- TASK DESCRIPTION: Filter the entries below, keeping only lines with "jediHero".

Stored data:
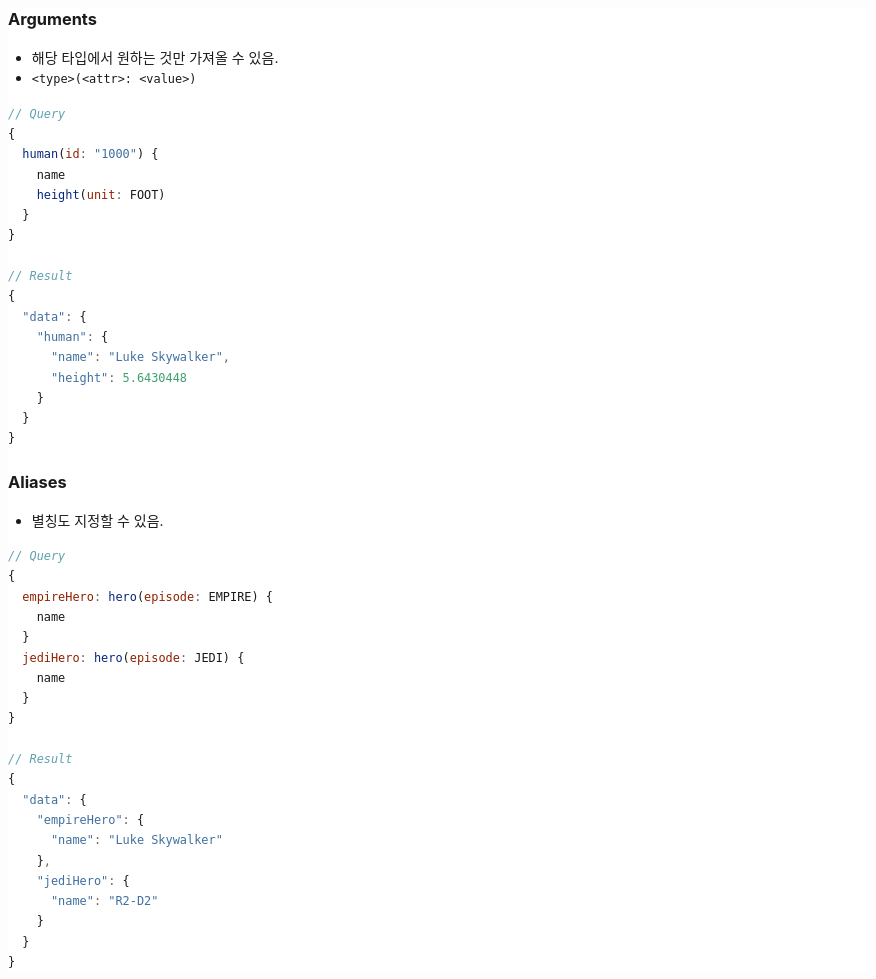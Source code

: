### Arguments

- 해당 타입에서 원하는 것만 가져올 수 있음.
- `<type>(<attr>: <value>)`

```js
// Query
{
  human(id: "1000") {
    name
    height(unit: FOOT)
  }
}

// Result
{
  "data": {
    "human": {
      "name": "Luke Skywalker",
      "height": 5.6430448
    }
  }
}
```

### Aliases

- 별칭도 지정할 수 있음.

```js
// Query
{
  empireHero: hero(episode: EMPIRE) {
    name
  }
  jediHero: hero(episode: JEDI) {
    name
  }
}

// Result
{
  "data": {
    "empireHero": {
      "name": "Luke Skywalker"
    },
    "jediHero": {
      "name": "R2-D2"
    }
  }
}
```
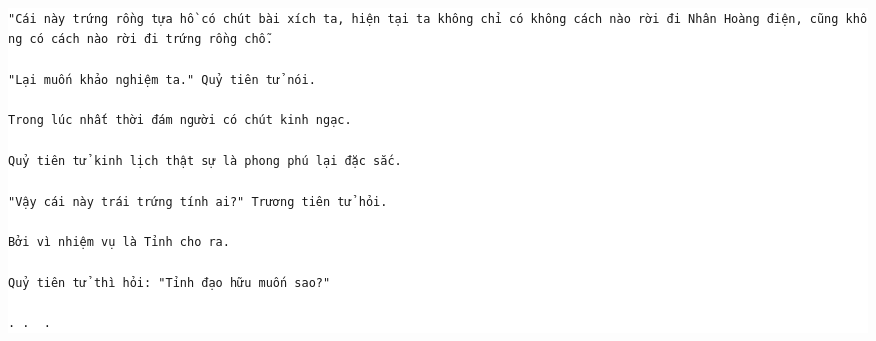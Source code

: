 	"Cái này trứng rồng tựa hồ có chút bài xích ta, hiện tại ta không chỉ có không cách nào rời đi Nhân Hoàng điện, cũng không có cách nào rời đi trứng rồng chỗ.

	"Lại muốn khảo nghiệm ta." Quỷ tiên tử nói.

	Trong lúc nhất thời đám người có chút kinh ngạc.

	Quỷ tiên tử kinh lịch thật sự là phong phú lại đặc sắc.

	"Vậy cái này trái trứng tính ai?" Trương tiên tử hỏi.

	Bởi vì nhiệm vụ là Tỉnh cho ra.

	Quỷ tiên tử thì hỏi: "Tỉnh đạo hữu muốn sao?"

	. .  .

- FINAL ANSWER:
  jediHero: hero(episode: JEDI) {
    "jediHero": {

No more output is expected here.